[[ DATA FOR ANALYSIS, beginning ]]

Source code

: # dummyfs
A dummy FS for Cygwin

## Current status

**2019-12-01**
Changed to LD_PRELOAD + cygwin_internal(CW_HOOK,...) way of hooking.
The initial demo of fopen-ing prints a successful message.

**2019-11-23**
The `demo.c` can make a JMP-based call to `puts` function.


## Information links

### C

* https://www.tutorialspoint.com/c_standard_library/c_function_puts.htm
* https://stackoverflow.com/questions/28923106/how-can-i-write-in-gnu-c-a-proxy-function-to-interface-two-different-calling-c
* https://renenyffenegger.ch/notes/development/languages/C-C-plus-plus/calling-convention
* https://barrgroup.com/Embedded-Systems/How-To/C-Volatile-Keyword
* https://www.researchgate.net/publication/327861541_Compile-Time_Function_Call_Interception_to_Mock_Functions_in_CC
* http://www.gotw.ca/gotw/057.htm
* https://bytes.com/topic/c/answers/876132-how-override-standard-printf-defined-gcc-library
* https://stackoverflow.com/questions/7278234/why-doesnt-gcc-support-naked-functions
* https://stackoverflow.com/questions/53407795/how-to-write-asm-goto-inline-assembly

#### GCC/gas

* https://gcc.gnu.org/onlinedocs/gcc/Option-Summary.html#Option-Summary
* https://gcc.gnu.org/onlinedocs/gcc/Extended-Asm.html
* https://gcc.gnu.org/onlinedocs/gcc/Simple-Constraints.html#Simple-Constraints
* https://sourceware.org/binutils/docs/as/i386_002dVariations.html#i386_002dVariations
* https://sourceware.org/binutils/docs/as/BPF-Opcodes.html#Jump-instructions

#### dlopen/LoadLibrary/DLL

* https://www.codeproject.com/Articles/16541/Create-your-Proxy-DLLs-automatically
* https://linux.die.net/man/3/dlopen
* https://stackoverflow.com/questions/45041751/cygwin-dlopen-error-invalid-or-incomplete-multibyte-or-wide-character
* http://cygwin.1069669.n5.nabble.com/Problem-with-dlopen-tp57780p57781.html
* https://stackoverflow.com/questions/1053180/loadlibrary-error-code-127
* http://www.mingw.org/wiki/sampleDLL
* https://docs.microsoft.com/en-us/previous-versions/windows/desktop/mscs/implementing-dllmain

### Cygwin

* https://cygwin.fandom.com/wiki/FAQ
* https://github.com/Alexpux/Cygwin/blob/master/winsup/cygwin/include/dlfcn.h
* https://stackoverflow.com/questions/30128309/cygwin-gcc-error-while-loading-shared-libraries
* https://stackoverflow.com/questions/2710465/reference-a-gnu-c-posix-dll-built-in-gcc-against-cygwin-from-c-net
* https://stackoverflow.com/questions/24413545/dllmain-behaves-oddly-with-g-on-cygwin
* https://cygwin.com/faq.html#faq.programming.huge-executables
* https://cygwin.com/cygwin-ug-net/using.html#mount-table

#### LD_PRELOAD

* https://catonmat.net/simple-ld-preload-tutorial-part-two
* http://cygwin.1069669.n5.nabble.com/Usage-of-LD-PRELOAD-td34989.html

[[ DATA FOR ANALYSIS, end ]]
[[ DATA FOR ANALYSIS, beginning ]]

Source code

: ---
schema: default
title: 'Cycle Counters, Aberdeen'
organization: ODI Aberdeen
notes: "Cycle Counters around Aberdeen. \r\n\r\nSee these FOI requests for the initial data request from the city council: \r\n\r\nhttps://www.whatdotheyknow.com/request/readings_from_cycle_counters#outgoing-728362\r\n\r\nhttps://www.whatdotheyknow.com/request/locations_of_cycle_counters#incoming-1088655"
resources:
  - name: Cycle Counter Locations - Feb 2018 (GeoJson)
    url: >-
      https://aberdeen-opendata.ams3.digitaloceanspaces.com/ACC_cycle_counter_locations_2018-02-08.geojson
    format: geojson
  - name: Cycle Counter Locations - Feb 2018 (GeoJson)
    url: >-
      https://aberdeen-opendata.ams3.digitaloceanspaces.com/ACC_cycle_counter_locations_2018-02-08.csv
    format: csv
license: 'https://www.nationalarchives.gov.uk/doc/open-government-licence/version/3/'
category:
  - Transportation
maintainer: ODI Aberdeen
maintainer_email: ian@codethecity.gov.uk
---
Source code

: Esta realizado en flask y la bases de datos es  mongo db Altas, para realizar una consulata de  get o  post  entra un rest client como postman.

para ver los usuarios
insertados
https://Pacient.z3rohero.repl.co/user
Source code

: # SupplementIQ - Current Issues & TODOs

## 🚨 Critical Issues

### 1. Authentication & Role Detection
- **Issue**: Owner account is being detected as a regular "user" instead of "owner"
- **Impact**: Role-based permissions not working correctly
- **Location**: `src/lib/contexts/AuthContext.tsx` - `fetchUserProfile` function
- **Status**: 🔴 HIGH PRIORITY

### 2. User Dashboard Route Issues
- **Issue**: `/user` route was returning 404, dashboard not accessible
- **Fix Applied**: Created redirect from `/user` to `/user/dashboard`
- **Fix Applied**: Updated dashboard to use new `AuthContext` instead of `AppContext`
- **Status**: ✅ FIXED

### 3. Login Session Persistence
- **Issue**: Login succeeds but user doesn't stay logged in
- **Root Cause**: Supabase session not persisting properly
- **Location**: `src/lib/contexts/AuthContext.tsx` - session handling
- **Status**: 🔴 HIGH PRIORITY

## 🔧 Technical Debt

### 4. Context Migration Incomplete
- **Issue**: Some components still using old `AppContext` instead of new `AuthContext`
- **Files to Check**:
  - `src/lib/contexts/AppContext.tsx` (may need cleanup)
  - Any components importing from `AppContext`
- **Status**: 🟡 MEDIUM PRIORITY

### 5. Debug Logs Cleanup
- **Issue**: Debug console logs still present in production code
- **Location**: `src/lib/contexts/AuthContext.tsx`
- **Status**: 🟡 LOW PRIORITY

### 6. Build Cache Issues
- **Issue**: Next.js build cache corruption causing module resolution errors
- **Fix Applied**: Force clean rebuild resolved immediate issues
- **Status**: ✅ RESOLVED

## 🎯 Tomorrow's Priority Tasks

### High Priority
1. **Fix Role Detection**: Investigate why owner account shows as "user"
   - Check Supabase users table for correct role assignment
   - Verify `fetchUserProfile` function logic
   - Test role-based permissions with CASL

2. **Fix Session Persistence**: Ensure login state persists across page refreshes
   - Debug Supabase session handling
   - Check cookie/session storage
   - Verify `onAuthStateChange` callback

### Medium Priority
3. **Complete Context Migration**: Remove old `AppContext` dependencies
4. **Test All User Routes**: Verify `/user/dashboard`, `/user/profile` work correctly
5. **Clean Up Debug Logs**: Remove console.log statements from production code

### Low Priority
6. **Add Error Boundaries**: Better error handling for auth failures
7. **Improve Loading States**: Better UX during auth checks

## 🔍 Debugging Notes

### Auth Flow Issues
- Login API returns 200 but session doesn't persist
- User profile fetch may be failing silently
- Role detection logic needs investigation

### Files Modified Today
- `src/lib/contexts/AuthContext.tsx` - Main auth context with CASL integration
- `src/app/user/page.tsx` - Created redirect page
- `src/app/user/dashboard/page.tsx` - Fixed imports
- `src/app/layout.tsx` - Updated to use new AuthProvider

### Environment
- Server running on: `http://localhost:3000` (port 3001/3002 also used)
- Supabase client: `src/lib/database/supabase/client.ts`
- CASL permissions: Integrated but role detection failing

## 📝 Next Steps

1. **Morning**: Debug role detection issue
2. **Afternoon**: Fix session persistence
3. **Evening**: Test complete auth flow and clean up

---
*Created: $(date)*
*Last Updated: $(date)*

[[ DATA FOR ANALYSIS, end ]]

**WORK TO BE COMPLETED**
Restate word for word the entries above, starting at the line with "- Debug Supabase session handling" and ending at the line with "## 📝 Next Steps", inclusive, and no others.

**ANSWER SPACE**
   - Debug Supabase session handling
   - Check cookie/session storage
   - Verify `onAuthStateChange` callback

### Medium Priority
3. **Complete Context Migration**: Remove old `AppContext` dependencies
4. **Test All User Routes**: Verify `/user/dashboard`, `/user/profile` work correctly
5. **Clean Up Debug Logs**: Remove console.log statements from production code

### Low Priority
6. **Add Error Boundaries**: Better error handling for auth failures
7. **Improve Loading States**: Better UX during auth checks

## 🔍 Debugging Notes

### Auth Flow Issues
- Login API returns 200 but session doesn't persist
- User profile fetch may be failing silently
- Role detection logic needs investigation

### Files Modified Today
- `src/lib/contexts/AuthContext.tsx` - Main auth context with CASL integration
- `src/app/user/page.tsx` - Created redirect page
- `src/app/user/dashboard/page.tsx` - Fixed imports
- `src/app/layout.tsx` - Updated to use new AuthProvider

### Environment
- Server running on: `http://localhost:3000` (port 3001/3002 also used)
- Supabase client: `src/lib/database/supabase/client.ts`
- CASL permissions: Integrated but role detection failing

## 📝 Next Steps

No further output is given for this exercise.